Repeat every entry exactly. Do not include the pictures.

--- START ---

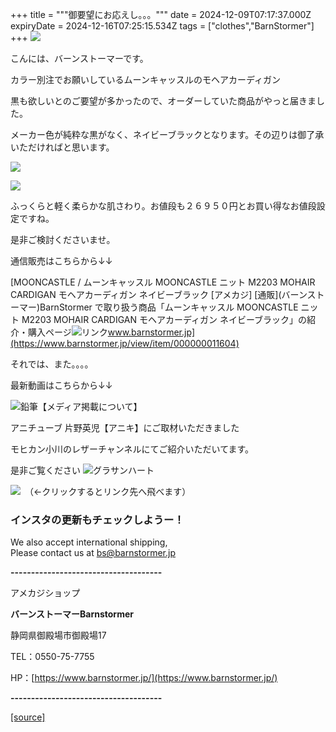 +++
title = """御要望にお応えし。。。"""
date = 2024-12-09T07:17:37.000Z
expiryDate = 2024-12-16T07:25:15.534Z
tags = ["clothes","BarnStormer"]
+++
[![](https://stat.ameba.jp/user_images/20231023/16/barnstormer-go/b2/03/p/o0420015015354743273.png)](https://ameblo.jp/barnstormer-go/entry-12825670498.html)

こんには、バーンストーマーです。

カラー別注でお願いしているムーンキャッスルのモヘアカーディガン

黒も欲しいとのご要望が多かったので、オーダーしていた商品がやっと届きました。

メーカー色が純粋な黒がなく、ネイビーブラックとなります。その辺りは御了承いただければと思います。

[![](https://stat.ameba.jp/user_images/20241209/16/barnstormer-go/f0/1d/j/o0466070015519602255.jpg)](https://stat.ameba.jp/user_images/20241209/16/barnstormer-go/f0/1d/j/o0466070015519602255.jpg)

[![](https://stat.ameba.jp/user_images/20241209/16/barnstormer-go/b5/66/j/o0466070015519602257.jpg)](https://stat.ameba.jp/user_images/20241209/16/barnstormer-go/b5/66/j/o0466070015519602257.jpg)

ふっくらと軽く柔らかな肌さわり。お値段も２６９５０円とお買い得なお値段設定ですね。

是非ご検討くださいませ。

通信販売はこちらから↓↓

[MOONCASTLE / ムーンキャッスル MOONCASTLE ニット M2203 MOHAIR CARDIGAN モヘアカーディガン ネイビーブラック \[アメカジ\] \[通販\](バーンストーマー)BarnStormer で取り扱う商品「ムーンキャッスル MOONCASTLE ニット M2203 MOHAIR CARDIGAN モヘアカーディガン ネイビーブラック」の紹介・購入ページ![リンク](https://c.stat100.ameba.jp/ameblo/symbols/v3.20.0/svg/gray/editor_link.svg)www.barnstormer.jp](https://www.barnstormer.jp/view/item/000000011604)

それでは、また。。。。

最新動画はこちらから↓↓

![鉛筆](https://stat100.ameba.jp/blog/ucs/img/char/char3/519.png)【メディア掲載について】

アニチューブ 片野英児【アニキ】にご取材いただきました

モヒカン小川のレザーチャンネルにてご紹介いただいてます。

是非ご覧ください ![グラサンハート](https://stat100.ameba.jp/blog/ucs/img/char/char3/148.png)

[![](https://stat.ameba.jp/user_images/20230412/16/barnstormer-go/6a/23/p/o0108010815269242493.png)](https://www.instagram.com/barnstormer_daily/)　（←クリックするとリンク先へ飛べます）

### インスタの更新もチェックしようー！

We also accept international shipping,  
Please contact us at bs@barnstormer.jp

**\-------------------------------------**

アメカジショップ

**バーンストーマーBarnstormer**

静岡県御殿場市御殿場17

TEL：0550-75-7755

HP：[https://www.barnstormer.jp/](https://www.barnstormer.jp/)

**\-------------------------------------**

[[source]](https://ameblo.jp/barnstormer-go/entry-12878013500.html)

--- END ---

Answer to the exercise -
 +++
title = """御要望にお応えし。。。"""
date = 2024-12-09T07:17:37.000Z
expiryDate = 2024-12-16T07:25:15.534Z
tags = ["clothes","BarnStormer"]
+++
[![](https://stat.ameba.jp/user_images/20231023/16/barnstormer-go/b2/03/p/o0420015015354743273.png)](https://ameblo.jp/barnstormer-go/entry-12825670498.html)

こんには、バーンストーマーです。

カラー別注でお願いしているムーンキャッスルのモヘアカーディガン

黒も欲しいとのご要望が多かったので、オーダーしていた商品がやっと届きました。

メーカー色が純粋な黒がなく、ネイビーブラックとなります。その辺りは御了承いただければと思います。

[![](https://stat.ameba.jp/user_images/20241209/16/barnstormer-go/f0/1d/j/o0466070015519602255.jpg)](https://stat.ameba.jp/user_images/20241209/16/barnstormer-go/f0/1d/j/o0466070015519602255.jpg)

[![](https://stat.ameba.jp/user_images/20241209/16/barnstormer-go/b5/66/j/o0466070015519602257.jpg)](https://stat.ameba.jp/user_images/20241209/16/barnstormer-go/b5/66/j/o0466070015519602257.jpg)

ふっくらと軽く柔らかな肌さわり。お値段も２６９５０円とお買い得なお値段設定ですね。

是非ご検討くださいませ。

通信販売はこちらから↓↓

[MOONCASTLE / ムーンキャッスル MOONCASTLE ニット M2203 MOHAIR CARDIGAN モヘアカーディガン ネイビーブラック \[アメカジ\] \[通販\](バーンストーマー)BarnStormer で取り扱う商品「ムーンキャッスル MOONCASTLE ニット M2203 MOHAIR CARDIGAN モヘアカーディガン ネイビーブラック」の紹介・購入ページ![リンク](https://c.stat100.ameba.jp/ameblo/symbols/v3.20.0/svg/gray/editor_link.svg)www.barnstormer.jp](https://www.barnstormer.jp/view/item/000000011604)

それでは、また。。。。

最新動画はこちらから↓↓

![鉛筆](https://stat100.ameba.jp/blog/ucs/img/char/char3/519.png)【メディア掲載について】

アニチューブ 片野英児【アニキ】にご取材いただきました

モヒカン小川のレザーチャンネルにてご紹介いただいてます。

是非ご覧ください ![グラサンハート](https://stat100.ameba.jp/blog/ucs/img/char/char3/148.png)

[![](https://stat.ameba.jp/user_images/20230412/16/barnstormer-go/6a/23/p/o0108010815269242493.png)](https://www.instagram.com/barnstormer_daily/)　（←クリックするとリンク先へ飛べます）

### インスタの更新もチェックしようー！

We also accept international shipping,  
Please contact us at bs@barnstormer.jp

**\-------------------------------------**

アメカジショップ

**バーンストーマーBarnstormer**

静岡県御殿場市御殿場17

TEL：0550-75-7755

HP：[https://www.barnstormer.jp/](https://www.barnstormer.jp/)

**\-------------------------------------**

[[source]](https://ameblo.jp/barnstormer-go/entry-12878013500.html)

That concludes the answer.